Maziar Raissi put together a great paper on some open problems in applying deep learning:

There are times when not only we are looking for the most performant model but also we want the model to be as memory and compute efficient as possible. This is an important stepping stone towards democratizing artificial intelligence in anticipation of the future of Internet of Things where a lot of our devices (e.g., cellphones, cars, security cameras, refrigerators, air conditioners, etc.) will be intelligent. Such devices usually have smaller compute capabilities and memory capacity than our computers in data-centers or on the cloud. To make them intelligent we need to take their constraints into consideration.

There’s also a whole YouTube playlist on some of these techniques.

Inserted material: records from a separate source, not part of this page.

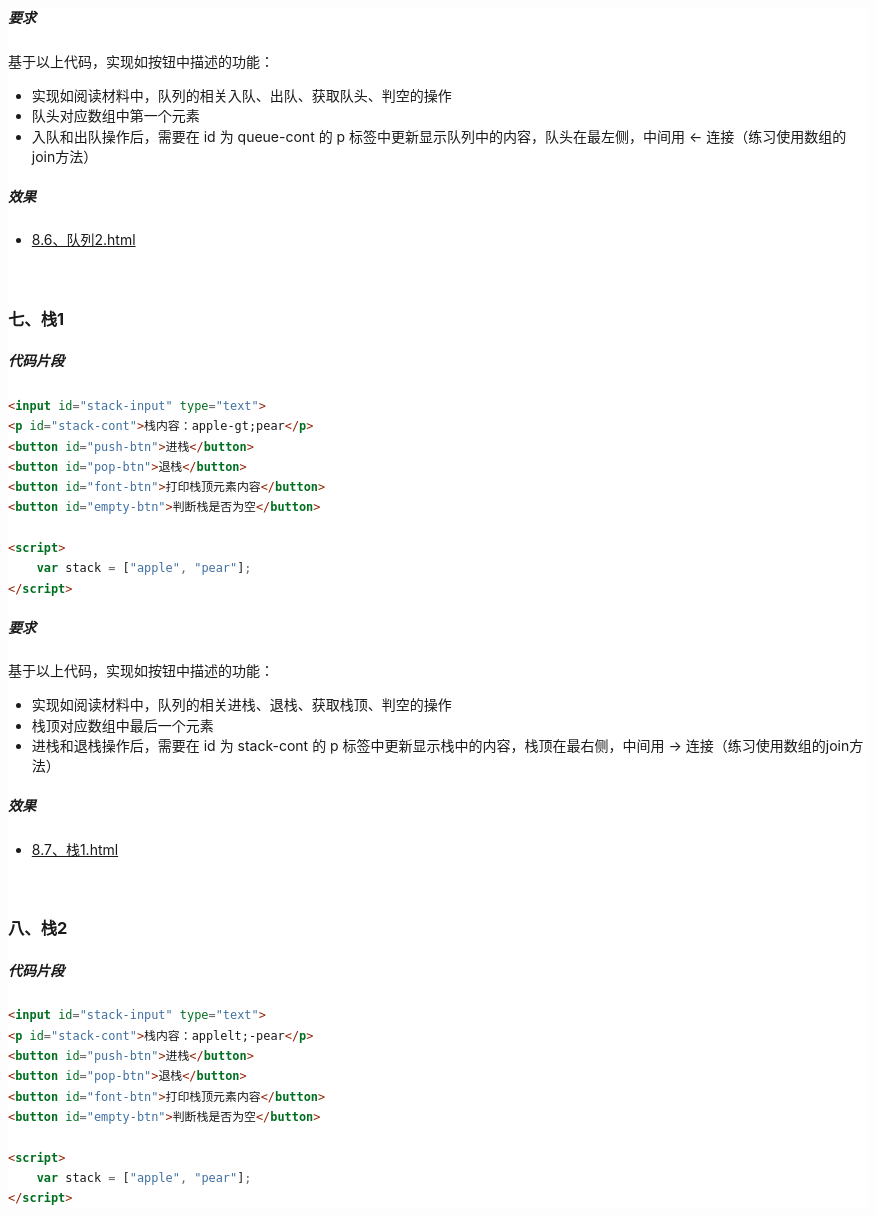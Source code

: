 ##### 要求
基于以上代码，实现如按钮中描述的功能：
- 实现如阅读材料中，队列的相关入队、出队、获取队头、判空的操作
- 队头对应数组中第一个元素
- 入队和出队操作后，需要在 id 为 queue-cont 的 p 标签中更新显示队列中的内容，队头在最左侧，中间用 <- 连接（练习使用数组的join方法）

##### 效果
- [8.6、队列2.html](https://Zpp-github.github.io/ife/8、对象/8.6、队列2.html)

<br/>

### 七、栈1
##### 代码片段
```html
<input id="stack-input" type="text">
<p id="stack-cont">栈内容：apple-gt;pear</p>    
<button id="push-btn">进栈</button>
<button id="pop-btn">退栈</button>
<button id="font-btn">打印栈顶元素内容</button>
<button id="empty-btn">判断栈是否为空</button>

<script>
    var stack = ["apple", "pear"];
</script>
```

##### 要求
基于以上代码，实现如按钮中描述的功能：
- 实现如阅读材料中，队列的相关进栈、退栈、获取栈顶、判空的操作
- 栈顶对应数组中最后一个元素
- 进栈和退栈操作后，需要在 id 为 stack-cont 的 p 标签中更新显示栈中的内容，栈顶在最右侧，中间用 -> 连接（练习使用数组的join方法）

##### 效果
- [8.7、栈1.html](https://Zpp-github.github.io/ife/8、对象/8.7、栈1.html)

<br/>

### 八、栈2
##### 代码片段
```html
<input id="stack-input" type="text">
<p id="stack-cont">栈内容：applelt;-pear</p>    
<button id="push-btn">进栈</button>
<button id="pop-btn">退栈</button>
<button id="font-btn">打印栈顶元素内容</button>
<button id="empty-btn">判断栈是否为空</button>

<script>
    var stack = ["apple", "pear"];
</script>
```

Based on personal experience, even “low hanging fruit” optimizations can halve your model’s total inference latency, potentially saving your GPU cloud costs too. Unfortunately, a lot of these deep learning techniques aren’t adopted today. They’re probably too cumbersome to add to an already complex AI workflow.

Cellulose wants to encourage machine learning engineers to adopt these but have the process to be as “one click” as possible. We’ll start by adding NVIDIA quatization support, then adding methods to specify calibration datasets. We’ll then look into other more advanced methods like compression / pruning and Neural Architecture Search (NAS) in the future - all configurable and tuneable from the dashboard.

Have questions / need help?

Please reach out to support@cellulose.ai, and we’ll get back to you as soon as possible.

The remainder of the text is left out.